Ricevuta l’assicurazione da Dio che, per riguardo a quei cinquanta giusti avrebbe perdonato l’intera città, Abramo va avanti, in una sorta di ardita trattativa: e se ce ne fossero 45, 40, 30, 20, o soltanto 10? La risposta di Dio è la medesima: “Non la distruggerò per riguardo a quei dieci”. Ma non se ne trovarono né 50, né 45, né 30, né 20, e neanche 10; e le due città furono distrutte.
Questa pagina scritturale è terribile per la sorte di annientamento che prospetta alle civiltà che rinnegano i valori scritti nella natura dell’uomo: è una pagina che è stata dolorosamente riletta tante volte, soprattutto nel XX secolo, di fronte alle rovine del nazionalsocialismo e del socialcomunismo realizzato. Ma è altrettanto confortante per chi ritiene che la centralità dell’uomo e la coerenza con i principi costituiscano non soltanto il punto di partenza, ma pure la strategia per chiunque voglia fare politica.
Nel 1480 quel brano del Genesi trova un’applicazione particolare: l’Europa, ma in particolare la sua città più importante, Roma, vengono risparmiate dalla distruzione non “per riguardo”, bensì “per il sacrificio” di 800 sconosciuti pescatori, artigiani, pastori e agricoltori di una città periferica. Colpisce che quanto accaduto a Otranto non abbia avuto, e ancora non abbia, il riconoscimento diffuso che merita. La stessa Chiesa ha atteso cinque secoli, e un Pontefice straordinario come Karol Wojtyla, per proclamare “beati” quegli 800.
Il decreto del quale Benedetto XVI ha autorizzato la pubblicazione il 6 luglio 2007 equivale a dire che il “martirio” deve intendersi come storicamente e teologicamente accaduto. Il 31 luglio il decreto sarà formalmente consegnato all’arcivescovo di Otranto: è la premessa per la canonizzazione, che seguirà quando sarà accertato il miracolo.
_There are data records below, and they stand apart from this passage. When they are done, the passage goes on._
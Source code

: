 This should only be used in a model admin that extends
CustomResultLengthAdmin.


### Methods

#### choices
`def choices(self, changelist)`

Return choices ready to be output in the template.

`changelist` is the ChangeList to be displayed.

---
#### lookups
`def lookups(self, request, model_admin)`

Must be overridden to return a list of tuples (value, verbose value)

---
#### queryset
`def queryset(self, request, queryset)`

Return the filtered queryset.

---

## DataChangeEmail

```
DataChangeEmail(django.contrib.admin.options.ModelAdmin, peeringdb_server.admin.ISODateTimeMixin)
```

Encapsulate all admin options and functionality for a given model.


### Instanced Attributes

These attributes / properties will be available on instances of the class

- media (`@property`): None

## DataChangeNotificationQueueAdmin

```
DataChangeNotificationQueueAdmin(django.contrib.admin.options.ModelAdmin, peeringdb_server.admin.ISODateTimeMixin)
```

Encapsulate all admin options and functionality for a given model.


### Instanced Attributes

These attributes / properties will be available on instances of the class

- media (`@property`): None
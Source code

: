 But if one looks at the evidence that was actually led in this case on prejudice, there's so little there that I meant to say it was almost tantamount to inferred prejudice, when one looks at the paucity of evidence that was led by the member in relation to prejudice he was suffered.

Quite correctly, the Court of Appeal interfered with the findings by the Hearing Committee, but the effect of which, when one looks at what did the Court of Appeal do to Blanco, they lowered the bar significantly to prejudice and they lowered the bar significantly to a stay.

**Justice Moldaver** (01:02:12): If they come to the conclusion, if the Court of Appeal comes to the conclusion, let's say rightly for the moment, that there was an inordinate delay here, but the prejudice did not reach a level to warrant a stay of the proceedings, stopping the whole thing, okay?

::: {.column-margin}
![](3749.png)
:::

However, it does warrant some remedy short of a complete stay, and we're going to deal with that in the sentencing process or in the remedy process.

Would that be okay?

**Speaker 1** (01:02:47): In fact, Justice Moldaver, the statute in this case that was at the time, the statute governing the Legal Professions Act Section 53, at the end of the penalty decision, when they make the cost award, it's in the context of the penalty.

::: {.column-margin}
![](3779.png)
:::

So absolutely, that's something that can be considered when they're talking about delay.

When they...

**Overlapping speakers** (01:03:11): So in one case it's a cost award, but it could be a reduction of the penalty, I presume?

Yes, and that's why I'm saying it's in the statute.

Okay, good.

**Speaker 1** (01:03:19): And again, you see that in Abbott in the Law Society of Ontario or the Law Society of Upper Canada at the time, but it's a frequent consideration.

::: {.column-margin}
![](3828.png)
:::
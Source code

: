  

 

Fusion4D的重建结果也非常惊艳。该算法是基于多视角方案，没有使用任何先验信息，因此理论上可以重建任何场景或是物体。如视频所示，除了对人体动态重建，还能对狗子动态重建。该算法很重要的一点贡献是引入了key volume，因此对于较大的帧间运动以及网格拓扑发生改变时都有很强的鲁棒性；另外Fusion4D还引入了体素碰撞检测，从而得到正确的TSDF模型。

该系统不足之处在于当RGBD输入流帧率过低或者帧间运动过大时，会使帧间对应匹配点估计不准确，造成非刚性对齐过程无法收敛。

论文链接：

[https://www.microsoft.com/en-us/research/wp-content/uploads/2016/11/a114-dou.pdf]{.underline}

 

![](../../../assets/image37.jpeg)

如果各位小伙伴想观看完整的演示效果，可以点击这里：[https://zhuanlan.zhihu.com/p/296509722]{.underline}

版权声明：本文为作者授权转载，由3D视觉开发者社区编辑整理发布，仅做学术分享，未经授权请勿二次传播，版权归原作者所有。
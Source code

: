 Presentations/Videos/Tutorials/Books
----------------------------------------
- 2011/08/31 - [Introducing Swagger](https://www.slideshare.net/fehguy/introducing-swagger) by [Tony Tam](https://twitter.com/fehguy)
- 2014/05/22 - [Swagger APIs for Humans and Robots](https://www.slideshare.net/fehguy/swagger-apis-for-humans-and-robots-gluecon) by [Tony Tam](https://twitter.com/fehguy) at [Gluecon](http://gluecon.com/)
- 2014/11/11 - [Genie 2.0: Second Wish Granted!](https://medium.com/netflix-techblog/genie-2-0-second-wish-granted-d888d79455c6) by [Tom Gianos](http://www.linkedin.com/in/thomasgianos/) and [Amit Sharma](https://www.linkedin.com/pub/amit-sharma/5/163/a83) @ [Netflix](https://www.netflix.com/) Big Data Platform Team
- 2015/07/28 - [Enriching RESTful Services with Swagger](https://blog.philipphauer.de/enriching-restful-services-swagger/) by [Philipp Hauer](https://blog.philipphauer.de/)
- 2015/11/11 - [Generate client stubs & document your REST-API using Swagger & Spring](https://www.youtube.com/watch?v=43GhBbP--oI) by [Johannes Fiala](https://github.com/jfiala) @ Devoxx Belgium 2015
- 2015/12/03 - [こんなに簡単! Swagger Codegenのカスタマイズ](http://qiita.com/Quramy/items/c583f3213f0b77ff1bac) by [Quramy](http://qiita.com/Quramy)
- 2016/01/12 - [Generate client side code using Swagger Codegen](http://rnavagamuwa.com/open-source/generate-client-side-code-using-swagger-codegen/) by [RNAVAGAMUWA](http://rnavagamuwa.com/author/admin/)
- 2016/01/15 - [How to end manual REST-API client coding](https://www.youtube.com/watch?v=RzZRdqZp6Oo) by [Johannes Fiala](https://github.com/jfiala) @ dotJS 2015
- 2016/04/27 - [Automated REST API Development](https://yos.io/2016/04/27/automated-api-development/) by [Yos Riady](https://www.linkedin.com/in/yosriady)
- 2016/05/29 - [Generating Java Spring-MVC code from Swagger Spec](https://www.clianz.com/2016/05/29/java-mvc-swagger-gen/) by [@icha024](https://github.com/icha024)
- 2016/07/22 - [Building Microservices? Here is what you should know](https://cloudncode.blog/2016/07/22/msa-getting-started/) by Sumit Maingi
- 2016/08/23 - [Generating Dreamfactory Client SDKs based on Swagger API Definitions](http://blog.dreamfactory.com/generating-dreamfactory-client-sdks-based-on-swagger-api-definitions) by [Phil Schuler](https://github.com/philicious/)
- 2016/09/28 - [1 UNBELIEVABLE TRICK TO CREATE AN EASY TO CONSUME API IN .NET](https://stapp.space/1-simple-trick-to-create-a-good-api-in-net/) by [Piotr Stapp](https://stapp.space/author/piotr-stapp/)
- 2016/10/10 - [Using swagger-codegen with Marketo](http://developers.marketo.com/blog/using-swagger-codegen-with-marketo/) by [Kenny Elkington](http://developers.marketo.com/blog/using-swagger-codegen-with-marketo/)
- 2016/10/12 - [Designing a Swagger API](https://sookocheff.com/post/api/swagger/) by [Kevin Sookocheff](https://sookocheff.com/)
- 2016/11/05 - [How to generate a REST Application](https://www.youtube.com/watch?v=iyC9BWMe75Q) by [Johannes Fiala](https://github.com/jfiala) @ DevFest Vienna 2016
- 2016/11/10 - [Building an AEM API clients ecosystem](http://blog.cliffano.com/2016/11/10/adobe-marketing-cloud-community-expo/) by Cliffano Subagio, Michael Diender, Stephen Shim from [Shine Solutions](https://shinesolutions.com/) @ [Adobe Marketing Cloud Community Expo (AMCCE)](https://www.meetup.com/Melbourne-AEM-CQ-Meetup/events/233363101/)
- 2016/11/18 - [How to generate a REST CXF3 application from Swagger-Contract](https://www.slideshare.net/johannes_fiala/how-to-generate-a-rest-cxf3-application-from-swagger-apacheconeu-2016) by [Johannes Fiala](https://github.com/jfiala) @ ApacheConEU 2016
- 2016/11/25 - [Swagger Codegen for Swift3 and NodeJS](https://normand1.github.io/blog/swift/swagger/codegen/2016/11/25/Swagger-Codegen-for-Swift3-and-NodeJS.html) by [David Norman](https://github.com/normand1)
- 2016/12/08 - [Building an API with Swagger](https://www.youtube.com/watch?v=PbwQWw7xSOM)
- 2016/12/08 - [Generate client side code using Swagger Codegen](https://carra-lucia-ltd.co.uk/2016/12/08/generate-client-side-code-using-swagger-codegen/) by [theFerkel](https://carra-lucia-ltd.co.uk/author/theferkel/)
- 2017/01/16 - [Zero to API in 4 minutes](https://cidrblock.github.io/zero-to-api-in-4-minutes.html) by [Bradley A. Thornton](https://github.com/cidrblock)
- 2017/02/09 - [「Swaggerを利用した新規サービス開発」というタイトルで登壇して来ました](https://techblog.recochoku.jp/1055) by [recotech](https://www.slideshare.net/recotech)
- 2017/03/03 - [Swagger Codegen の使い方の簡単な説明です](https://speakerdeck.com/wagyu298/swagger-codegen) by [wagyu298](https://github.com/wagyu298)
La Chiesa, anche quella idruntina, mantiene un doveroso riserbo sul punto, ma tutti sanno che l’intercessione degli 800 di miracoli ne ha già procurati tanti; manca il riconoscimento ufficiale.
I martiri di Otranto non hanno fretta: le loro ossa accolgono chi visita la cattedrale ordinate in più teche, nella cappella situata alla destra dell’altare maggiore. Ricordano che non solo la fede, ma anche la civiltà, hanno un prezzo: un prezzo non monetizzabile, paradossalmente compatibile con l’aver ricevuto la fede e la civiltà come doni inestimabili.
Quel prezzo viene chiesto a ciascuno in modo differente, ma non ammette né saldi né liquidazioni.